* _Activity_: Reduce the material below to its lines containing "using".

* _Given data_:
= Beginning of Section =

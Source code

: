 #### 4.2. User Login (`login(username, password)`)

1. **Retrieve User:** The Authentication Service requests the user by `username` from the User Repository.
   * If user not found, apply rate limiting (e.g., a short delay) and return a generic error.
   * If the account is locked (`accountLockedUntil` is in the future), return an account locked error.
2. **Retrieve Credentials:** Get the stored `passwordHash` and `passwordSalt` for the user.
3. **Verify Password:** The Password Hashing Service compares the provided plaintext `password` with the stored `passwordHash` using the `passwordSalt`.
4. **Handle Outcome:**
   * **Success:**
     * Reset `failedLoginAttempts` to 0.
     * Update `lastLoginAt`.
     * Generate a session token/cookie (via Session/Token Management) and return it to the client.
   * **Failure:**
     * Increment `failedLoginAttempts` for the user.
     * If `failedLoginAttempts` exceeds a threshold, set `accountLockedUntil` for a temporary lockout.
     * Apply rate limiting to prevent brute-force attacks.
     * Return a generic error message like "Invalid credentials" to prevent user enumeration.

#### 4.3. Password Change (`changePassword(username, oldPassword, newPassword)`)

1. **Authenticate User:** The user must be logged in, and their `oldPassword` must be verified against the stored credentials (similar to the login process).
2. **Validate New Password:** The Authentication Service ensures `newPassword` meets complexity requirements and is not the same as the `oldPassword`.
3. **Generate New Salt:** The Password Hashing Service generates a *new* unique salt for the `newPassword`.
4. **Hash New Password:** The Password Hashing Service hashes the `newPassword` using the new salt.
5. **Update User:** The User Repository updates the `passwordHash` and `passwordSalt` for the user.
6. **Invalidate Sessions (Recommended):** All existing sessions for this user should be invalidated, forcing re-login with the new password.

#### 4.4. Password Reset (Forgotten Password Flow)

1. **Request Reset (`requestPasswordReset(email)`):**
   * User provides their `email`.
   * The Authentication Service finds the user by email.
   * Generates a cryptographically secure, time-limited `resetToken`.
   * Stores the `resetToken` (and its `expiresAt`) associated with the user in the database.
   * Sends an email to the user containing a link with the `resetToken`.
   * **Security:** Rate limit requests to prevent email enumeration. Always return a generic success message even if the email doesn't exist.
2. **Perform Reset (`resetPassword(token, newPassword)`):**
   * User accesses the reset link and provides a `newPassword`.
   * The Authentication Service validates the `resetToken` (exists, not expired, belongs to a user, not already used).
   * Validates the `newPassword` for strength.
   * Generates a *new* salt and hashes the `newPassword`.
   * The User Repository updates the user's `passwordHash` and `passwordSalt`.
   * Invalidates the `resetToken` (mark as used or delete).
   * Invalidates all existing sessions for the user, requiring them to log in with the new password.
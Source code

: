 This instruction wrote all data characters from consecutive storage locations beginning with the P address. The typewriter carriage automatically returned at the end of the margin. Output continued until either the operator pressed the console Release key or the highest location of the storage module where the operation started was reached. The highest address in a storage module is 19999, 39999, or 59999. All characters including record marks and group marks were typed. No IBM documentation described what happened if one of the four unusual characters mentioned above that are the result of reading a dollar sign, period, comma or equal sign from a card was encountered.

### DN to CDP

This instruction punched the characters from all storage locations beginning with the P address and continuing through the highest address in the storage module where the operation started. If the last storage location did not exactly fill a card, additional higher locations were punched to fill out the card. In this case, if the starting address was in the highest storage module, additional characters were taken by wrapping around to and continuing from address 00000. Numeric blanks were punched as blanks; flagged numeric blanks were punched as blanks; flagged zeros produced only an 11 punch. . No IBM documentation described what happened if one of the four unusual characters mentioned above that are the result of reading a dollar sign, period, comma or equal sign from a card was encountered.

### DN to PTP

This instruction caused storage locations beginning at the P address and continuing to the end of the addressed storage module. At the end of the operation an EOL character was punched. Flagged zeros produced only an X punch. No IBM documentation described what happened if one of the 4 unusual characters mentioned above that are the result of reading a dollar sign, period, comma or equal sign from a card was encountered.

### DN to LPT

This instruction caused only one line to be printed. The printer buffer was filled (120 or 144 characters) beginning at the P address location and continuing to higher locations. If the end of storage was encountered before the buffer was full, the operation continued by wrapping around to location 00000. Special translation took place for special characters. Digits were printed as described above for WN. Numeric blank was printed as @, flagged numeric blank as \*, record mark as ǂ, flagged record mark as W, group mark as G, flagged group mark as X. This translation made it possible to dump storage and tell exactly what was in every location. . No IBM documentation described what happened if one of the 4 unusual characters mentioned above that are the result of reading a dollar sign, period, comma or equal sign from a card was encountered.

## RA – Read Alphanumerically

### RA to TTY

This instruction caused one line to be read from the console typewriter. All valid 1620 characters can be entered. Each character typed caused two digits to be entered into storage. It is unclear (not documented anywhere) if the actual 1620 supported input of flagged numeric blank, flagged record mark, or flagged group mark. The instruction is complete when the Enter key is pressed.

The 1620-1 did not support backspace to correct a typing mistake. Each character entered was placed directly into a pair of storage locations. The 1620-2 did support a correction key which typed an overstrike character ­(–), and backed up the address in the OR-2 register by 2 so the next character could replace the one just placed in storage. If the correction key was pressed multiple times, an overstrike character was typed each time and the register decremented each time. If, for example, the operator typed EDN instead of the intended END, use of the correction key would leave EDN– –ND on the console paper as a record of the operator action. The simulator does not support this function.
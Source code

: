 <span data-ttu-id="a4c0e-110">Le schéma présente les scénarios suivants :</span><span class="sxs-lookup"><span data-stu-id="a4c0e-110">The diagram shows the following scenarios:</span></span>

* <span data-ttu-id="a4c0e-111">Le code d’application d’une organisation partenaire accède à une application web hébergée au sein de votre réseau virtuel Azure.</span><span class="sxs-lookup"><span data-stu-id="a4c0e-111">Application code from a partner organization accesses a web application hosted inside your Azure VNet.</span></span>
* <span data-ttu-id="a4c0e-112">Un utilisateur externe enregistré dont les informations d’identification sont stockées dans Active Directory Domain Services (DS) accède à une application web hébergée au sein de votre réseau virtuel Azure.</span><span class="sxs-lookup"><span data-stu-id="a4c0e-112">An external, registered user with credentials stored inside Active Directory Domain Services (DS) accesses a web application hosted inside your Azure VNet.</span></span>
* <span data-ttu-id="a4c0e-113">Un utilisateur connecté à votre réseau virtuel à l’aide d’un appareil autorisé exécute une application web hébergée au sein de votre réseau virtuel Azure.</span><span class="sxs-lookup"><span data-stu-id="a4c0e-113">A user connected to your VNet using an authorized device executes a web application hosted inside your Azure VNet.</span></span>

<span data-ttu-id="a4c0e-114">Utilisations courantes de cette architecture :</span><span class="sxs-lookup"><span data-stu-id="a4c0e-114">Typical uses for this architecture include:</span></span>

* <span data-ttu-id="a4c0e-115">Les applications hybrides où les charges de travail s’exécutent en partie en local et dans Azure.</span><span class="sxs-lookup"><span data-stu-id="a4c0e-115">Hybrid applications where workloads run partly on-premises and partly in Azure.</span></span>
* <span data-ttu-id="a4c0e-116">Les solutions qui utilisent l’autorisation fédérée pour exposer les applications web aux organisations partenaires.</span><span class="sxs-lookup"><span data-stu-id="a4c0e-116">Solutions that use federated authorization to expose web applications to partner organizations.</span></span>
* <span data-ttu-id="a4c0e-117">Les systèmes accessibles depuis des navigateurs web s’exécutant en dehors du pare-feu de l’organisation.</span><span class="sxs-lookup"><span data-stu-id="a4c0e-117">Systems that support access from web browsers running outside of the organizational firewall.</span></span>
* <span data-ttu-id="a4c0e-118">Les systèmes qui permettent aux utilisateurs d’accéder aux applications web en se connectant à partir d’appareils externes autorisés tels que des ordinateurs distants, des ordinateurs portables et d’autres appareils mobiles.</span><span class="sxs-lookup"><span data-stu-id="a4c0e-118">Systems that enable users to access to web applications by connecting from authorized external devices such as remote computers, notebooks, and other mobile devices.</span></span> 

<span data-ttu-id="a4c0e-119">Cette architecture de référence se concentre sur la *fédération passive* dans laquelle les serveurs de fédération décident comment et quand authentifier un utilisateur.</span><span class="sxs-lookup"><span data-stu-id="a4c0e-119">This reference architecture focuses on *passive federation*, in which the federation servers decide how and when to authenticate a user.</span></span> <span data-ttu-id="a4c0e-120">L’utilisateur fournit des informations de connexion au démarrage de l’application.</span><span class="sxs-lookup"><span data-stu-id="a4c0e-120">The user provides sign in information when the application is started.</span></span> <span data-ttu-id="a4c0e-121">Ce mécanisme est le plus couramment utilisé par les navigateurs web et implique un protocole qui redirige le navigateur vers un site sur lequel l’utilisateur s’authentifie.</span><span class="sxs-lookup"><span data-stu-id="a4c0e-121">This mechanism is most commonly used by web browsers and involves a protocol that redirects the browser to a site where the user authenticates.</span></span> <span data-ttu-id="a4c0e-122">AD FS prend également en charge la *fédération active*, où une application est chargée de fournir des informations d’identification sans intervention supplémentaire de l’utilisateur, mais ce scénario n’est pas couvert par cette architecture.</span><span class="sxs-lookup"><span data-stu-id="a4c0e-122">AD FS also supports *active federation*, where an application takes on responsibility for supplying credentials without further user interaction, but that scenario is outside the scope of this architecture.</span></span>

= End of Section =

* _Solved exercise_:
3. **Verify Password:** The Password Hashing Service compares the provided plaintext `password` with the stored `passwordHash` using the `passwordSalt`.
4. **Hash New Password:** The Password Hashing Service hashes the `newPassword` using the new salt.
* <span data-ttu-id="a4c0e-113">Un utilisateur connecté à votre réseau virtuel à l’aide d’un appareil autorisé exécute une application web hébergée au sein de votre réseau virtuel Azure.</span><span class="sxs-lookup"><span data-stu-id="a4c0e-113">A user connected to your VNet using an authorized device executes a web application hosted inside your Azure VNet.</span></span>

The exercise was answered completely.